An AGI should be complementary to the human mind, not a copy of one. It's
purpose would be to enhance communication between the user and the
computer,
and thus to much of the world. The AGI should be able to generate images
that
humans can interpret, even though this is not a capability of humans. The
AGI
need not have a physical body or the means to control it, but it must be
able
to interpret images or descriptions of human actions such as running,
eating,
falling in love, etc.
I proposed text compression and video compression as tests. For text, the
AGI
must be able to losslessly compress 1 GB of text with no initial training
(i.e. the size of the decompressor is included) to match humans in tests
of
text prediction, about 1 bit per character. I chose 1 GB because it is
equivalent to human language exposure from infancy to adulthood. Using
more
text is not allowed because it would make the problem easier by using
brute
force to compensate for a slow learning algorithm, e.g. Google's 5-gram
language model trained on 10 TB of text.
For video, I propose that the AGI be required to compress (using lossy
compression) 275 TB of DVD quality MPEG-2 video (or 14000 TB uncompressed
video) to 800 MB. The input represents 20 years of video for 16 hours per
day, or 60,000 DVD quality movies at 4.7 GB each (2 hours x 640 x 480 x 30
fps
x 3 colors x 8 bits at 0.65 bits per pixel compression). The output is a
rate
of 10 bits per second, 16 hours per day for 20 years. The quality of the
compression must be such that if an audience views a 2 hour movie, then 24
hours later views either the same movie or the movie after compression and
decompression, each with 50% probability, that the audience will not be
able
to guess with more than 75% accuracy which version they saw.

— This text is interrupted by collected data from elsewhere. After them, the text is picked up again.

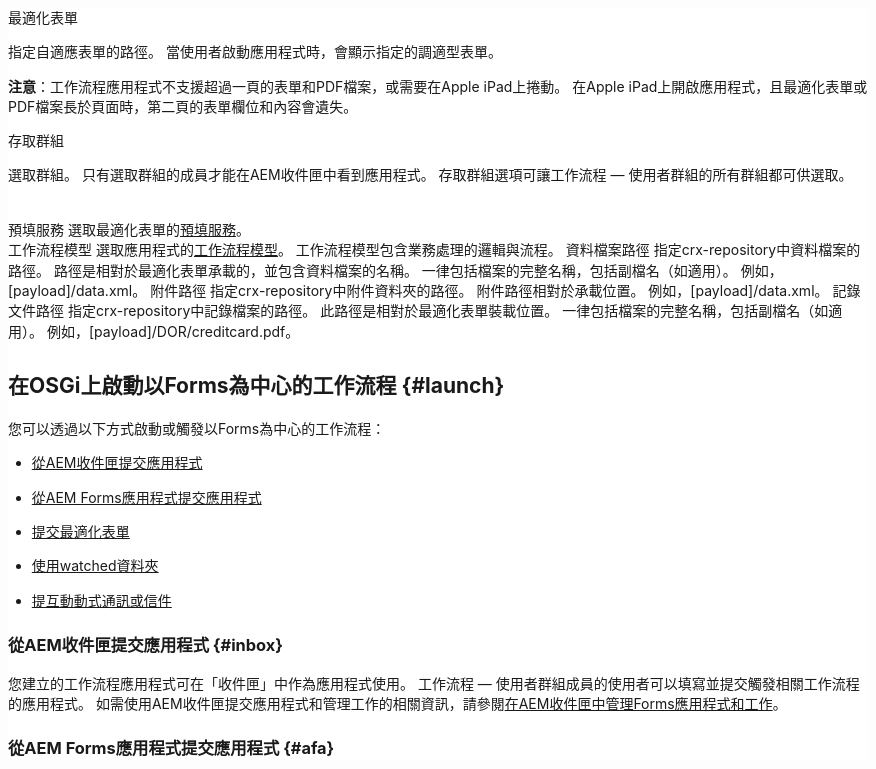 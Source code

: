    <td>最適化表單</td>
   <td><p>指定自適應表單的路徑。 當使用者啟動應用程式時，會顯示指定的調適型表單。</p> <p><strong>注意</strong>：工作流程應用程式不支援超過一頁的表單和PDF檔案，或需要在Apple iPad上捲動。 在Apple iPad上開啟應用程式，且最適化表單或PDF檔案長於頁面時，第二頁的表單欄位和內容會遺失。</p> </td>
  </tr>
  <tr>
   <td>存取群組</td>
   <td><p>選取群組。 只有選取群組的成員才能在AEM收件匣中看到應用程式。 存取群組選項可讓工作流程 — 使用者群組的所有群組都可供選取。 </p> <br /> </td>
  </tr>
  <tr>
   <td>預填服務</td>
   <td>選取最適化表單的<a href="../../forms/using/prepopulate-adaptive-form-fields.md#aem-forms-custom-prefill-service" target="_blank">預填服務</a>。<br /> </td>
  </tr>
  <tr>
   <td>工作流程模型</td>
   <td>選取應用程式的<a href="../../forms/using/aem-forms-workflow.md#create-a-workflow-model">工作流程模型</a>。 工作流程模型包含業務處理的邏輯與流程。 </td>
  </tr>
  <tr>
   <td>資料檔案路徑</td>
   <td>指定crx-repository中資料檔案的路徑。 路徑是相對於最適化表單承載的，並包含資料檔案的名稱。 一律包括檔案的完整名稱，包括副檔名（如適用）。 例如，[payload]/data.xml。 </td>
  </tr>
  <tr>
   <td>附件路徑</td>
   <td>指定crx-repository中附件資料夾的路徑。 附件路徑相對於承載位置。 例如，[payload]/data.xml。 </td>
  </tr>
  <tr>
   <td>記錄文件路徑</td>
   <td>指定crx-repository中記錄檔案的路徑。 此路徑是相對於最適化表單裝載位置。 一律包括檔案的完整名稱，包括副檔名（如適用）。 例如，[payload]/DOR/creditcard.pdf。</td>
  </tr>
 </tbody>
</table>

## 在OSGi上啟動以Forms為中心的工作流程 {#launch}

您可以透過以下方式啟動或觸發以Forms為中心的工作流程：

* [從AEM收件匣提交應用程式](#inbox)
* [從AEM Forms應用程式提交應用程式](#afa)

* [提交最適化表單](#af)
* [使用watched資料夾](#watched)

* [提互動動式通訊或信件](#letter)

### 從AEM收件匣提交應用程式 {#inbox}

您建立的工作流程應用程式可在「收件匣」中作為應用程式使用。 工作流程 — 使用者群組成員的使用者可以填寫並提交觸發相關工作流程的應用程式。 如需使用AEM收件匣提交應用程式和管理工作的相關資訊，請參閱[在AEM收件匣中管理Forms應用程式和工作](../../forms/using/manage-applications-inbox.md)。

### 從AEM Forms應用程式提交應用程式 {#afa}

The video input size (275,000 GB) will be the maximum allowed, in order to
prevent brute force solutions.
For both text and video, the decompressor must finish in no more than 20
years
(real time). There should be no time limit for compression.
My proposed video output rate of 10 bits per second is a rough guess. It
will
depend on psychological tests of the rate of human long term memory.
Unfortunately, I don't know of any equivalence to Shannon's text guessing
game
[1] to measure this. My estimate is based on:
1. Speech converted to compressed text contains 10 bits per second.
Intuitively, video should be similar or a little higher in terms of what
you
learn and remember, and in the allocation of neurons in the cortex.
2. Landauer [2] estimated that the capacity of human long term memory is
10^9
bits for a wide range of modalities (words, images, music). Human life
expectancy is 2 x 10^9 seconds, or 0.5 bits per second.
3. Standing [3] had subject memorize 10,000 pictures, one every 5.6
seconds
over 5 days. Two days later they could recall about 80% in tests. This
is
about the result you would get if you reduced each picture to a 16 bit
feature
vector and checked for matches. This is a memory rate of 0.3 bits per
second.
Now let me address the responses to my earlier post.
--- "Kingma, D.P." <[EMAIL PROTECTED]> wrote:
I'm not convinced by this reasoning. First, the way individuals store
audiovisual information differs, simply because of slight differences in
brain development (nurture). Also, memory is condensed information about
the
actual high-level sensory/experience information. The actual 45kb memory
of
a movie is therefore quite personal to the subject. Recall of a
photo/video
is more like an impressionistic painting then an actual photo.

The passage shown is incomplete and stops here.